Supplied data: Begin
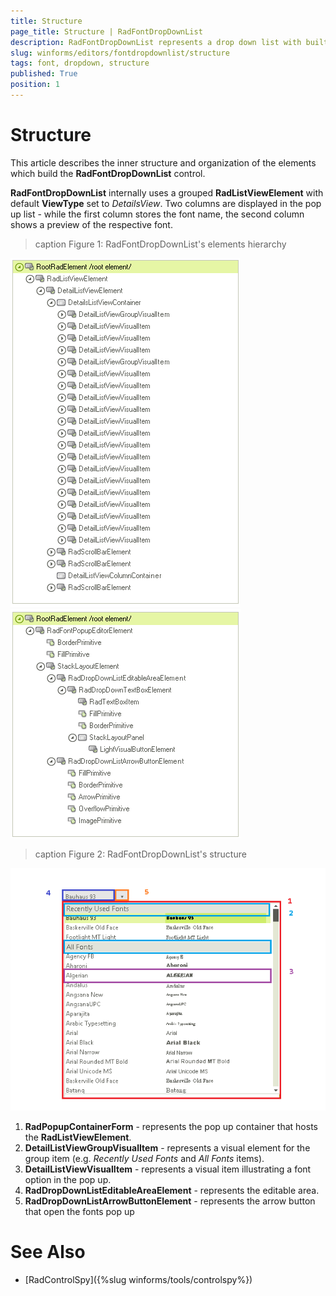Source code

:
 ```yaml
---
title: Structure
page_title: Structure | RadFontDropDownList
description: RadFontDropDownList represents a drop down list with built-in fonts that are installed on the system.   
slug: winforms/editors/fontdropdownlist/structure
tags: font, dropdown, structure
published: True
position: 1
---
```


# Structure

This article describes the inner structure and organization of the elements which build the **RadFontDropDownList** control. 

**RadFontDropDownList** internally uses a grouped **RadListViewElement** with default **ViewType** set to *DetailsView*. Two columns are displayed in the pop up list - while the first column stores the font name, the second column shows a preview of the respective font.
        
>caption Figure 1: RadFontDropDownList's elements hierarchy

![editors-fontdropdownlist-structure 001](images/editors-fontdropdownlist-structure001.png)![editors-fontdropdownlist-structure 003](images/editors-fontdropdownlist-structure003.png)

>caption Figure 2: RadFontDropDownList's structure

![editors-fontdropdownlist-structure 002](images/editors-fontdropdownlist-structure002.png)

1. **RadPopupContainerForm** - represents the pop up container that hosts the **RadListViewElement**.
2. **DetailListViewGroupVisualItem** - represents a visual element for the group item (e.g. *Recently Used Fonts* and *All Fonts* items).  
3. **DetailListViewVisualItem** - represents a visual item illustrating a font option in the pop up.
4. **RadDropDownListEditableAreaElement** - represents the editable area.
5. **RadDropDownListArrowButtonElement** - represents the arrow button that open the fonts pop up 


# See Also

* [RadControlSpy]({%slug winforms/tools/controlspy%})
            
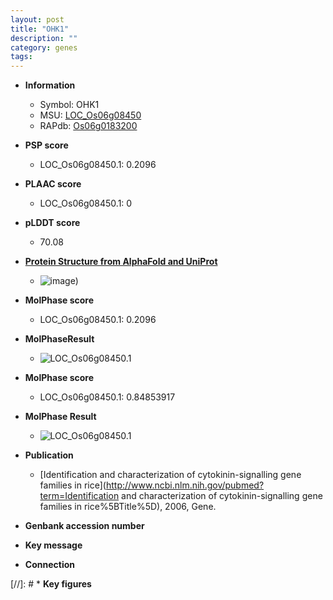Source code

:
 ```yaml
---
layout: post
title: "OHK1"
description: ""
category: genes
tags: 
---
```


* **Information**  
    + Symbol: OHK1  
    + MSU: [LOC_Os06g08450](http://rice.plantbiology.msu.edu/cgi-bin/ORF_infopage.cgi?orf=LOC_Os06g08450)  
    + RAPdb: [Os06g0183200](http://rapdb.dna.affrc.go.jp/viewer/gbrowse_details/irgsp1?name=Os06g0183200)  

* **PSP score**  
    + LOC_Os06g08450.1: 0.2096 

* **PLAAC score**  
    + LOC_Os06g08450.1: 0 

* **pLDDT score**
    + 70.08

* **[Protein Structure from AlphaFold and UniProt](https://www.uniprot.org/uniprotkb/Q5SML4/entry#structure)**
    + ![image](https://ricepsp.github.io/images/Q5/AF-Q5SML4-F1.png))

* **MolPhase score**
    + LOC_Os06g08450.1: 0.2096

* **MolPhaseResult**
    + ![LOC_Os06g08450.1](https://ricepsp.github.io/pictures/LOC_Os06g/LOC_Os06g08450.1.png)

* **MolPhase score**
    + LOC_Os06g08450.1: 0.84853917

* **MolPhase Result**
    + ![LOC_Os06g08450.1](https://304243504.github.io/Pictures/LOC_Os06g/LOC_Os06g08450.1.png)

* **Publication**  
    + [Identification and characterization of cytokinin-signalling gene families in rice](http://www.ncbi.nlm.nih.gov/pubmed?term=Identification and characterization of cytokinin-signalling gene families in rice%5BTitle%5D), 2006, Gene.

* **Genbank accession number**  

* **Key message**  

* **Connection**  

[//]: # * **Key figures**  


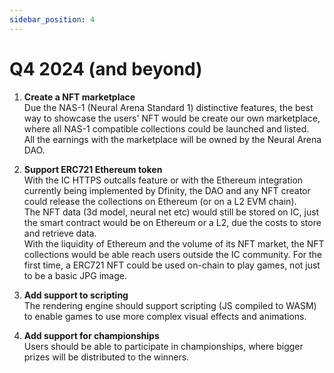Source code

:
 ```yaml
---
sidebar_position: 4
---
```


# Q4 2024 (and beyond)

1. **Create a NFT marketplace**  
Due the NAS-1 (Neural Arena Standard 1) distinctive features, the best way to showcase the users' NFT would be create our own marketplace, where all NAS-1 compatible collections could be launched and listed.  
All the earnings with the marketplace will be owned by the Neural Arena DAO.

2. **Support ERC721 Ethereum token**  
With the IC HTTPS outcalls feature or with the Ethereum integration currently being implemented by Dfinity, the DAO and any NFT creator could release the collections on Ethereum (or on a L2 EVM chain).  
The NFT data (3d model, neural net etc) would still be stored on IC, just the smart contract would be on Ethereum or a L2, due the costs to store and retrieve data.  
With the liquidity of Ethereum and the volume of its NFT market, the NFT collections would be able reach users outside the IC community. For the first time, a ERC721 NFT could be used on-chain to play games, not just to be a basic JPG image.

3. **Add support to scripting**  
The rendering engine should support scripting (JS compiled to WASM) to enable games to use more complex visual effects and animations.

4. **Add support for championships**  
Users should be able to participate in championships, where bigger prizes will be distributed to the winners.
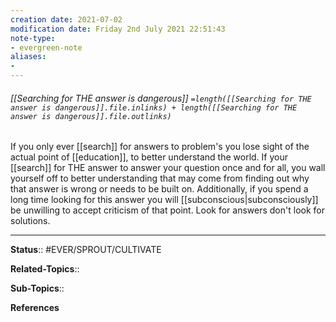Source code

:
 ```yaml
---
creation date: 2021-07-02
modification date: Friday 2nd July 2021 22:51:43
note-type: 
- evergreen-note
aliases:
- 
---
```


###### [[Searching for THE answer is dangerous]] `=length([[Searching for THE answer is dangerous]].file.inlinks) + length([[Searching for THE answer is dangerous]].file.outlinks)`

If you only ever [[search]] for answers to problem's you lose sight of the actual point of [[education]], to better understand the world. If your [[search]] for THE answer to answer your question once and for all, you wall yourself off to better understanding that may come from finding out why that answer is wrong or needs to be built on. Additionally, if you spend a long time looking for this answer you will [[subconscious|subconsciously]] be unwilling to accept criticism of that point. Look for answers don't look for solutions.

---

**Status**:: #EVER/SPROUT/CULTIVATE 

**Related-Topics**:: 
	
**Sub-Topics**::
	
**References**
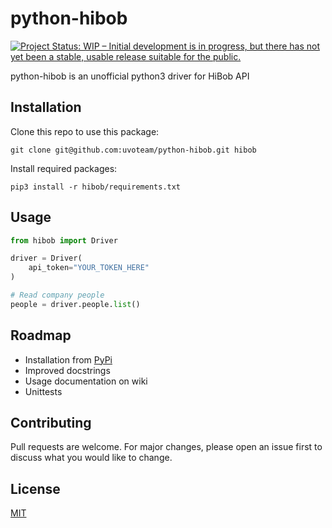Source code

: # python-hibob

[![Project Status: WIP – Initial development is in progress, but there has not yet been a stable, usable release suitable for the public.](https://www.repostatus.org/badges/latest/wip.svg)](https://www.repostatus.org/#wip)

python-hibob is an unofficial python3 driver for HiBob API

## Installation

Clone this repo to use this package:

`git clone git@github.com:uvoteam/python-hibob.git hibob`

Install required packages:

`pip3 install -r hibob/requirements.txt`

## Usage

```python
from hibob import Driver

driver = Driver(
    api_token="YOUR_TOKEN_HERE"
)

# Read company people
people = driver.people.list()
```

## Roadmap

* Installation from [PyPi](https://pypi.org/)
* Improved docstrings
* Usage documentation on wiki
* Unittests

## Contributing
Pull requests are welcome. For major changes, please open an issue first to discuss what you would like to change.

## License
[MIT](LICENCE.md)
Supplied data: End
Skip the pictures and quote each line of the entries above, from the first through the line with "# Structure", exactly as it appears.

Source code

:
 ```yaml
---
title: Structure
page_title: Structure | RadFontDropDownList
description: RadFontDropDownList represents a drop down list with built-in fonts that are installed on the system.   
slug: winforms/editors/fontdropdownlist/structure
tags: font, dropdown, structure
published: True
position: 1
---
```


# Structure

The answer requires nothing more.